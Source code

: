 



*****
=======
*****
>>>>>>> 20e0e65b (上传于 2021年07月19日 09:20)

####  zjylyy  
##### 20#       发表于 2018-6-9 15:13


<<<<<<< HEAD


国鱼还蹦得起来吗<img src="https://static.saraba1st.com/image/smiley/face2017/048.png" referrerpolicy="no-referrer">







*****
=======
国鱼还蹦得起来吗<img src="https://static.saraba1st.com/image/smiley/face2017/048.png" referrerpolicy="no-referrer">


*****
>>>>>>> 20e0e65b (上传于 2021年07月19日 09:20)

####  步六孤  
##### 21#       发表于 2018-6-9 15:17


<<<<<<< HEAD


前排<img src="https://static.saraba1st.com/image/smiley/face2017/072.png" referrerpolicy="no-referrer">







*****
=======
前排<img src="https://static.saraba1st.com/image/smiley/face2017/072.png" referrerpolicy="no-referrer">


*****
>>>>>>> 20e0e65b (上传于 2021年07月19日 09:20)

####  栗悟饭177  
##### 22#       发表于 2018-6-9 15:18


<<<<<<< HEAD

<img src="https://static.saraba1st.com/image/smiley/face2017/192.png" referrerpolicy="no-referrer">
━━━━
**What to do**
Everything from the line with "发表于 2018-6-9 15:18" through the end of the listing, both ends included, needs to be transcribed exactly, with no other lines.

**Task output**
##### 22#       发表于 2018-6-9 15:18


<<<<<<< HEAD

<img src="https://static.saraba1st.com/image/smiley/face2017/192.png" referrerpolicy="no-referrer">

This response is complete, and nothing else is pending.